Records contained in a dataset:
•••

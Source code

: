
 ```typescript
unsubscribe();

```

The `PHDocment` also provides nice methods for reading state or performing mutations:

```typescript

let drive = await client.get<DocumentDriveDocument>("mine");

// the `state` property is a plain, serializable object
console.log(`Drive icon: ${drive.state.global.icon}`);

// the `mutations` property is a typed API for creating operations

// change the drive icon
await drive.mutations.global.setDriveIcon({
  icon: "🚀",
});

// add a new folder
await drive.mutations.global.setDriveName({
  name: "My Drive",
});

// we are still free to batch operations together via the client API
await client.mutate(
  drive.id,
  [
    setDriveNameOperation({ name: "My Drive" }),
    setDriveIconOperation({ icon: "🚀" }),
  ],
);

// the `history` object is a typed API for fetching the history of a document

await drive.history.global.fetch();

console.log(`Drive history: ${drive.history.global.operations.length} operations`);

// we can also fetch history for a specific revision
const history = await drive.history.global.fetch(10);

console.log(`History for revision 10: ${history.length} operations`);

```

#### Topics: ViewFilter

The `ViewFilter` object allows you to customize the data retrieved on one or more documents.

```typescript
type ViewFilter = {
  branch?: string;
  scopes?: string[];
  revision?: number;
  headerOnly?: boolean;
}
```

•••

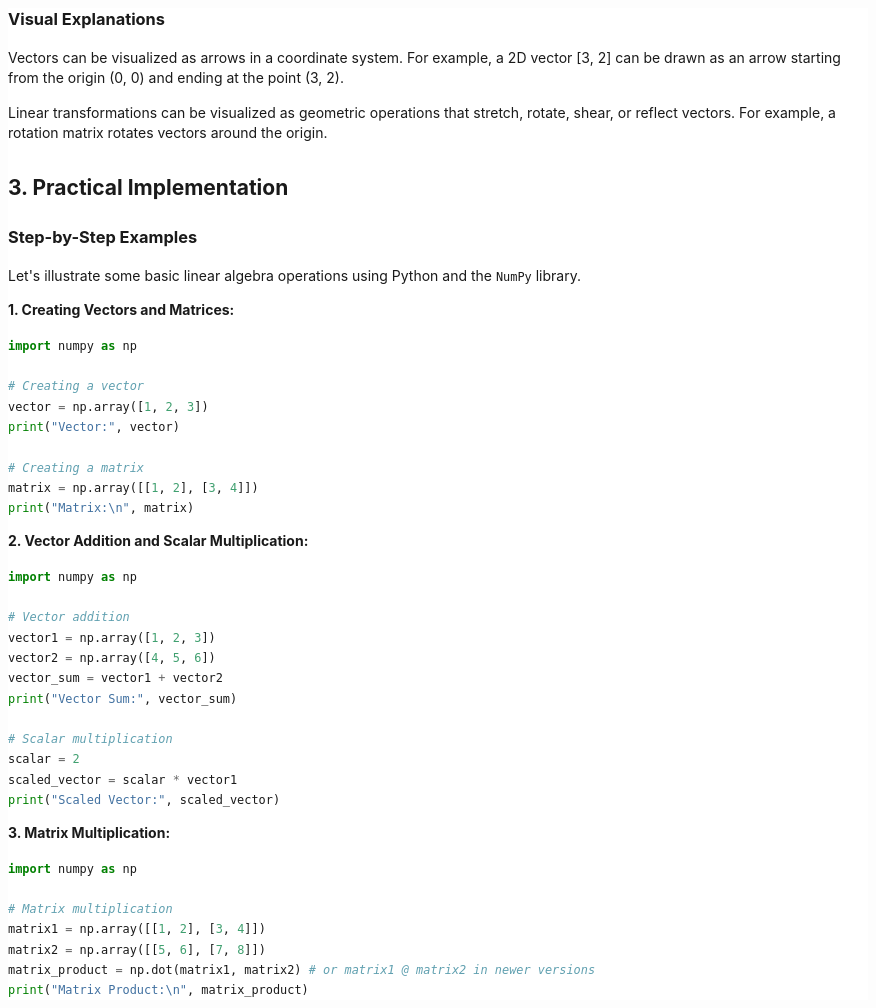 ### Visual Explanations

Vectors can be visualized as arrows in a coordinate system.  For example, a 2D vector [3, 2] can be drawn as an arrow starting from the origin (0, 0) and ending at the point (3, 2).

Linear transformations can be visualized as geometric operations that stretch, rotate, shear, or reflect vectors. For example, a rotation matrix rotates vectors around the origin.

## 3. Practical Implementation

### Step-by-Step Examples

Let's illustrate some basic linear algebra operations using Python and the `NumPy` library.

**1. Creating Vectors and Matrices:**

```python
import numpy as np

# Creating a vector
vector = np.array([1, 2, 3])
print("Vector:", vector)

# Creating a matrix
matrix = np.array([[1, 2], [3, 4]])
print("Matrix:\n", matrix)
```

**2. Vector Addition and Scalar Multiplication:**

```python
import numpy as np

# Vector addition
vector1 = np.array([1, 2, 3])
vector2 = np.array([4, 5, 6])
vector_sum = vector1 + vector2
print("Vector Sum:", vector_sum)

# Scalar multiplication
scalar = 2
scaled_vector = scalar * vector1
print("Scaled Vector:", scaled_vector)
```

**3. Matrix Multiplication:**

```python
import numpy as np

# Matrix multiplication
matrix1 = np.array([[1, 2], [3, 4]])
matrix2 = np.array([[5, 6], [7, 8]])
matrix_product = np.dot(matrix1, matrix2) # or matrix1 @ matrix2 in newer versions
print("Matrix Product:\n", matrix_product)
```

•••

Set aside each line above that includes the string "print" and report it.

Exercise result:
print("Vector:", vector)
print("Matrix:\n", matrix)
print("Vector Sum:", vector_sum)
print("Scaled Vector:", scaled_vector)
print("Matrix Product:\n", matrix_product)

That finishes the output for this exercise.